(Beginning of Task inputs)

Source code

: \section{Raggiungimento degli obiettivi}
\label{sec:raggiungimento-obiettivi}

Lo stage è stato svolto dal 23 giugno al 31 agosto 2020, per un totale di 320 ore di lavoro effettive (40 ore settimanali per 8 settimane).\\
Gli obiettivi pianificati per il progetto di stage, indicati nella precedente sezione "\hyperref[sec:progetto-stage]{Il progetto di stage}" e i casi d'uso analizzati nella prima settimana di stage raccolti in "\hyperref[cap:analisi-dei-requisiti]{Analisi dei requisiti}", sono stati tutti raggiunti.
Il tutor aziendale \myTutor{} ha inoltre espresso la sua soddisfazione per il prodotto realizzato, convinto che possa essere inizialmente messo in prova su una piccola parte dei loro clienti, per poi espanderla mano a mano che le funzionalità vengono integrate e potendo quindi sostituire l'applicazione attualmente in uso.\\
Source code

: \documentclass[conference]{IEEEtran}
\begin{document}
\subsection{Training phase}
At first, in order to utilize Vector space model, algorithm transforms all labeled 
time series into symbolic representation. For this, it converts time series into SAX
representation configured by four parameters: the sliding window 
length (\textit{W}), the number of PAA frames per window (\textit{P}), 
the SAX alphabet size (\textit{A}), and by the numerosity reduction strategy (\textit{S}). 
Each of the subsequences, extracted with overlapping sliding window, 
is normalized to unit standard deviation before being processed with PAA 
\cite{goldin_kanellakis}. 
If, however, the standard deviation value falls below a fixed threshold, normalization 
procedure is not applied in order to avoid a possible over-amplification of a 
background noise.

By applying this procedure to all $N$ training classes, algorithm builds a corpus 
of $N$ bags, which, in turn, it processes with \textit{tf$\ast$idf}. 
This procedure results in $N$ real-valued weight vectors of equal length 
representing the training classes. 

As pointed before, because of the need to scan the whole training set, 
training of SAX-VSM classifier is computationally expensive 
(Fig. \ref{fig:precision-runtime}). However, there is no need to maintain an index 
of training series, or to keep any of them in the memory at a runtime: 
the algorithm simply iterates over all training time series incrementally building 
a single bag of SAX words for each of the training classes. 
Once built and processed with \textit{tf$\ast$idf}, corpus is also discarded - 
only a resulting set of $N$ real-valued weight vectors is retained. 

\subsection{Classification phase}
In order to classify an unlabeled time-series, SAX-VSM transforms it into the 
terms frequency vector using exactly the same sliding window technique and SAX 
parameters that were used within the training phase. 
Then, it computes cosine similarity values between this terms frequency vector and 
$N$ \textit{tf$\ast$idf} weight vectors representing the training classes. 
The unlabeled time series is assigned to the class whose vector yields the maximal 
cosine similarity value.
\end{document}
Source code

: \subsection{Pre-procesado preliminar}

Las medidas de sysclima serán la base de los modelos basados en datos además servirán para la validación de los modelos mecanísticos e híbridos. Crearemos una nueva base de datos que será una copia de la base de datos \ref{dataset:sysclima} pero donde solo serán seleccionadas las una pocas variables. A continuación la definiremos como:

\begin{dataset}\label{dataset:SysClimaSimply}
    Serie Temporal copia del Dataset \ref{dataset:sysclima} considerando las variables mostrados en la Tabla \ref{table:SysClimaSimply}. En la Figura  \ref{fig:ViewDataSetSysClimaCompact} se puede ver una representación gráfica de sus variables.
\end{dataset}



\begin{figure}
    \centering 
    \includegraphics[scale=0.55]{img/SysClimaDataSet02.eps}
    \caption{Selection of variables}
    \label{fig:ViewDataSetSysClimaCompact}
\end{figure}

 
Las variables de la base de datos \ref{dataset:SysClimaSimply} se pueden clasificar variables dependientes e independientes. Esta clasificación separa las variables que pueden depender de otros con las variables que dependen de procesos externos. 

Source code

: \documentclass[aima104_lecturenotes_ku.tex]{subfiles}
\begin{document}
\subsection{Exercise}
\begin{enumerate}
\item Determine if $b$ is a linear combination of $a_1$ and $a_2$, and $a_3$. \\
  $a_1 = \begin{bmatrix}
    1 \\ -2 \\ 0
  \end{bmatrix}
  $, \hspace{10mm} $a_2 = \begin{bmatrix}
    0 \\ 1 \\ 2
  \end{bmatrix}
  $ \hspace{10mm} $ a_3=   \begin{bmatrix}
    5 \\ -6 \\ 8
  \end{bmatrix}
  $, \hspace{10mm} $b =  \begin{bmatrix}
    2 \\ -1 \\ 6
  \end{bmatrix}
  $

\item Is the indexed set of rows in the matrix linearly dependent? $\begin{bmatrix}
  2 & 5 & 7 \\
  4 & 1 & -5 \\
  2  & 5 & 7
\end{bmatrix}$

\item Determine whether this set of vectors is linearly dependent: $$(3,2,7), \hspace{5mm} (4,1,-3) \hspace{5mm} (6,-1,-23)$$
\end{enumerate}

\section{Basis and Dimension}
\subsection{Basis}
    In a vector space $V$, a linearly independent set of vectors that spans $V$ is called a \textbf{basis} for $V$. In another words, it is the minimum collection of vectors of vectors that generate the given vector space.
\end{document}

(End of Task inputs)

◆ Work order
Throughout the records above, find the lines in which the word "variables" appears and return them.

◆ Response area
Las medidas de sysclima serán la base de los modelos basados en datos además servirán para la validación de los modelos mecanísticos e híbridos. Crearemos una nueva base de datos que será una copia de la base de datos \ref{dataset:sysclima} pero donde solo serán seleccionadas las una pocas variables. A continuación la definiremos como:
    Serie Temporal copia del Dataset \ref{dataset:sysclima} considerando las variables mostrados en la Tabla \ref{table:SysClimaSimply}. En la Figura  \ref{fig:ViewDataSetSysClimaCompact} se puede ver una representación gráfica de sus variables.
    \caption{Selection of variables}
Las variables de la base de datos \ref{dataset:SysClimaSimply} se pueden clasificar variables dependientes e independientes. Esta clasificación separa las variables que pueden depender de otros con las variables que dependen de procesos externos. 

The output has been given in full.